## PROBLEM STATEMENT
Pull every line holding the string "latest" from the records below.

[Excerpts from a dataset]
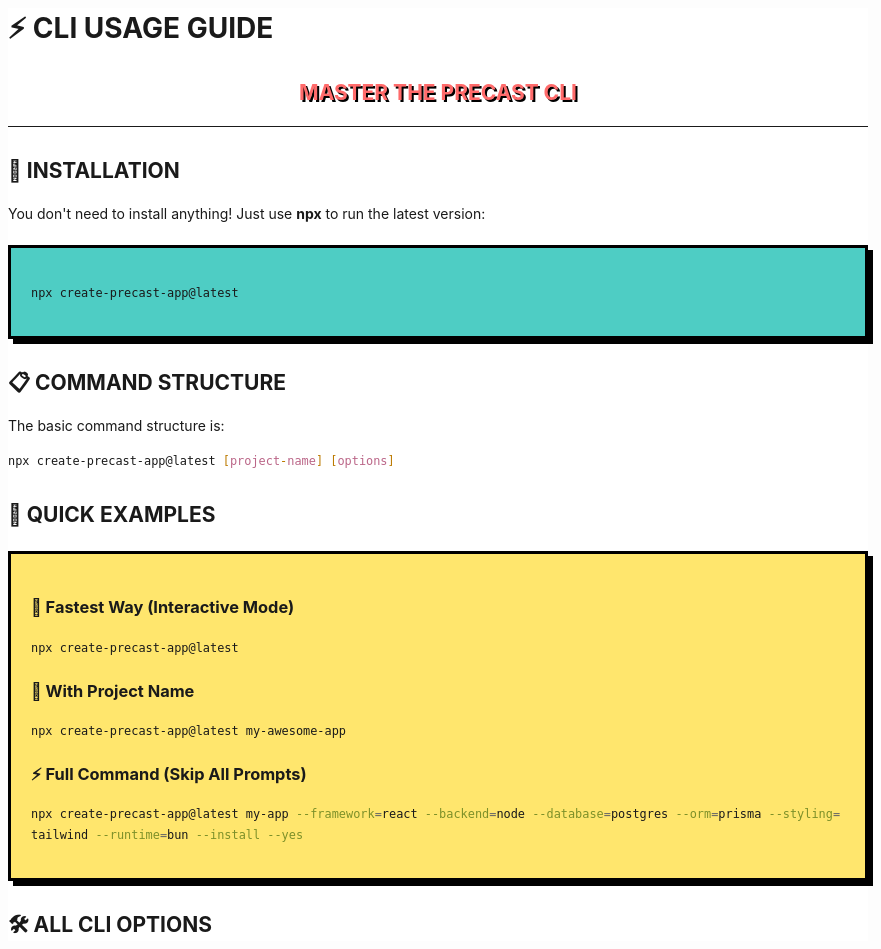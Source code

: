 # ⚡ CLI USAGE GUIDE

<div align="center">
  <h2 style="color: #FF6B6B; text-shadow: 2px 2px 0px #000;">MASTER THE PRECAST CLI</h2>
</div>

---

## 🚀 INSTALLATION

You don't need to install anything! Just use **npx** to run the latest version:

<div style="background: #4ECDC4; border: 3px solid #000; padding: 20px; margin: 20px 0; box-shadow: 5px 5px 0px #000;">
  
  ```bash
  npx create-precast-app@latest
  ```
  
</div>

## 📋 COMMAND STRUCTURE

The basic command structure is:

```bash
npx create-precast-app@latest [project-name] [options]
```

## 🎯 QUICK EXAMPLES

<div style="background: #FFE66D; border: 3px solid #000; padding: 20px; margin: 20px 0; box-shadow: 5px 5px 0px #000;">

### 💨 Fastest Way (Interactive Mode)
```bash
npx create-precast-app@latest
```

### 🎯 With Project Name
```bash
npx create-precast-app@latest my-awesome-app
```

### ⚡ Full Command (Skip All Prompts)
```bash
npx create-precast-app@latest my-app --framework=react --backend=node --database=postgres --orm=prisma --styling=tailwind --runtime=bun --install --yes
```

</div>

## 🛠️ ALL CLI OPTIONS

## RESULT OF THE EXERCISE
You don't need to install anything! Just use **npx** to run the latest version:
  npx create-precast-app@latest
npx create-precast-app@latest [project-name] [options]
npx create-precast-app@latest
npx create-precast-app@latest my-awesome-app
npx create-precast-app@latest my-app --framework=react --backend=node --database=postgres --orm=prisma --styling=tailwind --runtime=bun --install --yes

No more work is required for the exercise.